** DATASET follows **

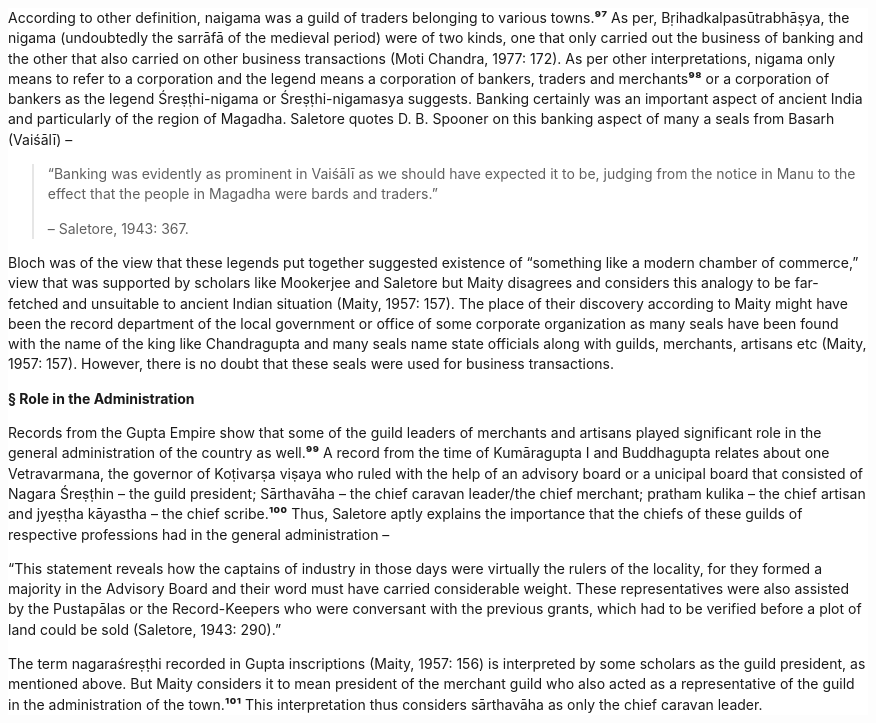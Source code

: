 According to other definition, naigama was a guild of traders belonging
to various towns.**⁹⁷** As per, Bṛihadkalpasūtrabhāṣya, the nigama
(undoubtedly the sarrāfā of the medieval period) were of two kinds, one
that only carried out the business of banking and the other that also
carried on other business transactions (Moti Chandra, 1977: 172). As per
other interpretations, nigama only means to refer to a corporation and
the legend means a corporation of bankers, traders and merchants**⁹⁸**
or a corporation of bankers as the legend Śreṣṭhi-nigama or
Śreṣṭhi-nigamasya suggests. Banking certainly was an important aspect of
ancient India and particularly of the region of Magadha. Saletore quotes
D. B. Spooner on this banking aspect of many a seals from Basarh
(Vaiśālī) –

> “Banking was evidently as prominent in Vaiśālī as we should have
> expected it to be, judging from the notice in Manu to the effect that
> the people in Magadha were bards and traders.”
>
> – Saletore, 1943: 367.

Bloch was of the view that these legends put together suggested
existence of “something like a modern chamber of commerce,” view that
was supported by scholars like Mookerjee and Saletore but Maity
disagrees and considers this analogy to be far-fetched and unsuitable to
ancient Indian situation (Maity, 1957: 157). The place of their
discovery according to Maity might have been the record department of
the local government or office of some corporate organization as many
seals have been found with the name of the king like Chandragupta and
many seals name state officials along with guilds, merchants, artisans
etc (Maity, 1957: 157). However, there is no doubt that these seals were
used for business transactions.

**§ Role in the Administration**

Records from the Gupta Empire show that some of the guild leaders of
merchants and artisans played significant role in the general
administration of the country as well.**⁹⁹** A record from the time of
Kumāragupta I and Buddhagupta relates about one Vetravarmana, the
governor of Koṭivarṣa viṣaya who ruled with the help of an advisory
board or a unicipal board that consisted of Nagara Śreṣṭhin – the guild
president; Sārthavāha – the chief caravan leader/the chief merchant;
pratham kulika – the chief artisan and jyeṣṭha kāyastha – the chief
scribe.**¹⁰⁰** Thus, Saletore aptly explains the importance that the
chiefs of these guilds of respective professions had in the general
administration –

“This statement reveals how the captains of industry in those days were
virtually the rulers of the locality, for they formed a majority in the
Advisory Board and their word must have carried considerable weight.
These representatives were also assisted by the Pustapālas or the
Record-Keepers who were conversant with the previous grants, which had
to be verified before a plot of land could be sold (Saletore, 1943:
290).”

The term nagaraśreṣṭhi recorded in Gupta inscriptions (Maity, 1957: 156)
is interpreted by some scholars as the guild president, as mentioned
above. But Maity considers it to mean president of the merchant guild
who also acted as a representative of the guild in the administration of
the town.**¹⁰¹** This interpretation thus considers sārthavāha as only
the chief caravan leader.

** End of DATASET **

# PROBLEM REQUIREMENTS:
Transcribe all the lines above exactly; any image among them is skipped.

# RESPONSE AREA:
Source code

: According to other definition, naigama was a guild of traders belonging
to various towns.**⁹⁷** As per, Bṛihadkalpasūtrabhāṣya, the nigama
(undoubtedly the sarrāfā of the medieval period) were of two kinds, one
that only carried out the business of banking and the other that also
carried on other business transactions (Moti Chandra, 1977: 172). As per
other interpretations, nigama only means to refer to a corporation and
the legend means a corporation of bankers, traders and merchants**⁹⁸**
or a corporation of bankers as the legend Śreṣṭhi-nigama or
Śreṣṭhi-nigamasya suggests. Banking certainly was an important aspect of
ancient India and particularly of the region of Magadha. Saletore quotes
D. B. Spooner on this banking aspect of many a seals from Basarh
(Vaiśālī) –

> “Banking was evidently as prominent in Vaiśālī as we should have
> expected it to be, judging from the notice in Manu to the effect that
> the people in Magadha were bards and traders.”
>
> – Saletore, 1943: 367.

Bloch was of the view that these legends put together suggested
existence of “something like a modern chamber of commerce,” view that
was supported by scholars like Mookerjee and Saletore but Maity
disagrees and considers this analogy to be far-fetched and unsuitable to
ancient Indian situation (Maity, 1957: 157). The place of their
discovery according to Maity might have been the record department of
the local government or office of some corporate organization as many
seals have been found with the name of the king like Chandragupta and
many seals name state officials along with guilds, merchants, artisans
etc (Maity, 1957: 157). However, there is no doubt that these seals were
used for business transactions.

**§ Role in the Administration**

Records from the Gupta Empire show that some of the guild leaders of
merchants and artisans played significant role in the general
administration of the country as well.**⁹⁹** A record from the time of
Kumāragupta I and Buddhagupta relates about one Vetravarmana, the
governor of Koṭivarṣa viṣaya who ruled with the help of an advisory
board or a unicipal board that consisted of Nagara Śreṣṭhin – the guild
president; Sārthavāha – the chief caravan leader/the chief merchant;
pratham kulika – the chief artisan and jyeṣṭha kāyastha – the chief
scribe.**¹⁰⁰** Thus, Saletore aptly explains the importance that the
chiefs of these guilds of respective professions had in the general
administration –

“This statement reveals how the captains of industry in those days were
virtually the rulers of the locality, for they formed a majority in the
Advisory Board and their word must have carried considerable weight.
These representatives were also assisted by the Pustapālas or the
Record-Keepers who were conversant with the previous grants, which had
to be verified before a plot of land could be sold (Saletore, 1943:
290).”

The term nagaraśreṣṭhi recorded in Gupta inscriptions (Maity, 1957: 156)
is interpreted by some scholars as the guild president, as mentioned
above. But Maity considers it to mean president of the merchant guild
who also acted as a representative of the guild in the administration of
the town.**¹⁰¹** This interpretation thus considers sārthavāha as only
the chief caravan leader.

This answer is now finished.